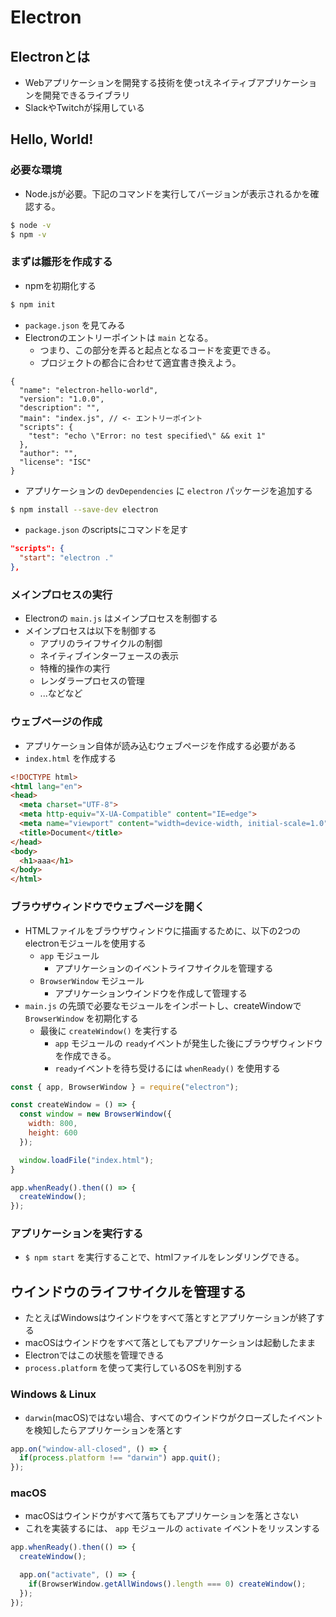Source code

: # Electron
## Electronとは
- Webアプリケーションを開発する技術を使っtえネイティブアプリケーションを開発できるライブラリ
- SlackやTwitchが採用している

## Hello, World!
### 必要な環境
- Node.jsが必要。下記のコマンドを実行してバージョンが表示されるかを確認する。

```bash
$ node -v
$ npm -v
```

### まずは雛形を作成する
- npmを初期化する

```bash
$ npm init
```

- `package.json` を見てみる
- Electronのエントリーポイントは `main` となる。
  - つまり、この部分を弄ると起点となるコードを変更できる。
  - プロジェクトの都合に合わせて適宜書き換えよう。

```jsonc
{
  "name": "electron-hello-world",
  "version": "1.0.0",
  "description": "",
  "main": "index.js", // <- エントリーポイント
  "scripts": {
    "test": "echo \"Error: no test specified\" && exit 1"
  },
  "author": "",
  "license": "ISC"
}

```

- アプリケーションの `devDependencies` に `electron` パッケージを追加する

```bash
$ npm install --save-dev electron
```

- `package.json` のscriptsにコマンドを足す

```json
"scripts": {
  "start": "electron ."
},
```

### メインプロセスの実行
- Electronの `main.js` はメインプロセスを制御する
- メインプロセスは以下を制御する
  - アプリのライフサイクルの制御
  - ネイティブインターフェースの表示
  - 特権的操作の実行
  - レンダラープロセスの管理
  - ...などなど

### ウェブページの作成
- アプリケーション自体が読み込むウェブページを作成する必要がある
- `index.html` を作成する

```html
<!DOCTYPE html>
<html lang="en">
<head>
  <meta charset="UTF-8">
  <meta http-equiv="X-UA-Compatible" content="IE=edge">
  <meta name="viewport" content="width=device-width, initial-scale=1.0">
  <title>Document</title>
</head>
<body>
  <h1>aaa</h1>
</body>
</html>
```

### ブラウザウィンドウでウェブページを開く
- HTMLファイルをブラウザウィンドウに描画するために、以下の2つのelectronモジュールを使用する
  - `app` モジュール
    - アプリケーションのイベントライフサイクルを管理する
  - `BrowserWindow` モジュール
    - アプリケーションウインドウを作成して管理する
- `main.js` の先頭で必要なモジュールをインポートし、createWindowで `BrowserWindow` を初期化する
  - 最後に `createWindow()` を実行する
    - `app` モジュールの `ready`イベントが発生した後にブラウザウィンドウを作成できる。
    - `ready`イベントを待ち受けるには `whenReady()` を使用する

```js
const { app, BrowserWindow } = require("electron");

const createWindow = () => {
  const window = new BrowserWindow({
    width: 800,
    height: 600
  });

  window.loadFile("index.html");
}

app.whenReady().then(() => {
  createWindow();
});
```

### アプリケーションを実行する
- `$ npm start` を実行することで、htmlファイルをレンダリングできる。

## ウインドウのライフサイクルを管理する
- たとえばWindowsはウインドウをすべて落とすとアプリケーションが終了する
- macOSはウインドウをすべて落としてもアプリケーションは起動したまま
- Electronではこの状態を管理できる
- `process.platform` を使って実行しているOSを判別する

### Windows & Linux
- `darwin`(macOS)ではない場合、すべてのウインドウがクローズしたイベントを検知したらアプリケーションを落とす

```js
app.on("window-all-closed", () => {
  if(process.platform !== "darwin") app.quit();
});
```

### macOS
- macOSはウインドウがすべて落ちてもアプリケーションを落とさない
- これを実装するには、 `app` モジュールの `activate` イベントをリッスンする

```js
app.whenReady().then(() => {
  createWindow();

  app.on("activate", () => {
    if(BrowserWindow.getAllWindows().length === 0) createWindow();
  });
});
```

● ● ●

Every entry above is to be copied verbatim, with the pictures removed.

Finished task:
Source code

: # Electron
## Electronとは
- Webアプリケーションを開発する技術を使っtえネイティブアプリケーションを開発できるライブラリ
- SlackやTwitchが採用している

## Hello, World!
### 必要な環境
- Node.jsが必要。下記のコマンドを実行してバージョンが表示されるかを確認する。

```bash
$ node -v
$ npm -v
```

### まずは雛形を作成する
- npmを初期化する

```bash
$ npm init
```

- `package.json` を見てみる
- Electronのエントリーポイントは `main` となる。
  - つまり、この部分を弄ると起点となるコードを変更できる。
  - プロジェクトの都合に合わせて適宜書き換えよう。

```jsonc
{
  "name": "electron-hello-world",
  "version": "1.0.0",
  "description": "",
  "main": "index.js", // <- エントリーポイント
  "scripts": {
    "test": "echo \"Error: no test specified\" && exit 1"
  },
  "author": "",
  "license": "ISC"
}

```

- アプリケーションの `devDependencies` に `electron` パッケージを追加する

```bash
$ npm install --save-dev electron
```

- `package.json` のscriptsにコマンドを足す

```json
"scripts": {
  "start": "electron ."
},
```

### メインプロセスの実行
- Electronの `main.js` はメインプロセスを制御する
- メインプロセスは以下を制御する
  - アプリのライフサイクルの制御
  - ネイティブインターフェースの表示
  - 特権的操作の実行
  - レンダラープロセスの管理
  - ...などなど

### ウェブページの作成
- アプリケーション自体が読み込むウェブページを作成する必要がある
- `index.html` を作成する

```html
<!DOCTYPE html>
<html lang="en">
<head>
  <meta charset="UTF-8">
  <meta http-equiv="X-UA-Compatible" content="IE=edge">
  <meta name="viewport" content="width=device-width, initial-scale=1.0">
  <title>Document</title>
</head>
<body>
  <h1>aaa</h1>
</body>
</html>
```

### ブラウザウィンドウでウェブページを開く
- HTMLファイルをブラウザウィンドウに描画するために、以下の2つのelectronモジュールを使用する
  - `app` モジュール
    - アプリケーションのイベントライフサイクルを管理する
  - `BrowserWindow` モジュール
    - アプリケーションウインドウを作成して管理する
- `main.js` の先頭で必要なモジュールをインポートし、createWindowで `BrowserWindow` を初期化する
  - 最後に `createWindow()` を実行する
    - `app` モジュールの `ready`イベントが発生した後にブラウザウィンドウを作成できる。
    - `ready`イベントを待ち受けるには `whenReady()` を使用する

```js
const { app, BrowserWindow } = require("electron");

const createWindow = () => {
  const window = new BrowserWindow({
    width: 800,
    height: 600
  });

  window.loadFile("index.html");
}

app.whenReady().then(() => {
  createWindow();
});
```

### アプリケーションを実行する
- `$ npm start` を実行することで、htmlファイルをレンダリングできる。

## ウインドウのライフサイクルを管理する
- たとえばWindowsはウインドウをすべて落とすとアプリケーションが終了する
- macOSはウインドウをすべて落としてもアプリケーションは起動したまま
- Electronではこの状態を管理できる
- `process.platform` を使って実行しているOSを判別する

### Windows & Linux
- `darwin`(macOS)ではない場合、すべてのウインドウがクローズしたイベントを検知したらアプリケーションを落とす

```js
app.on("window-all-closed", () => {
  if(process.platform !== "darwin") app.quit();
});
```

### macOS
- macOSはウインドウがすべて落ちてもアプリケーションを落とさない
- これを実装するには、 `app` モジュールの `activate` イベントをリッスンする

```js
app.whenReady().then(() => {
  createWindow();

  app.on("activate", () => {
    if(BrowserWindow.getAllWindows().length === 0) createWindow();
  });
});
```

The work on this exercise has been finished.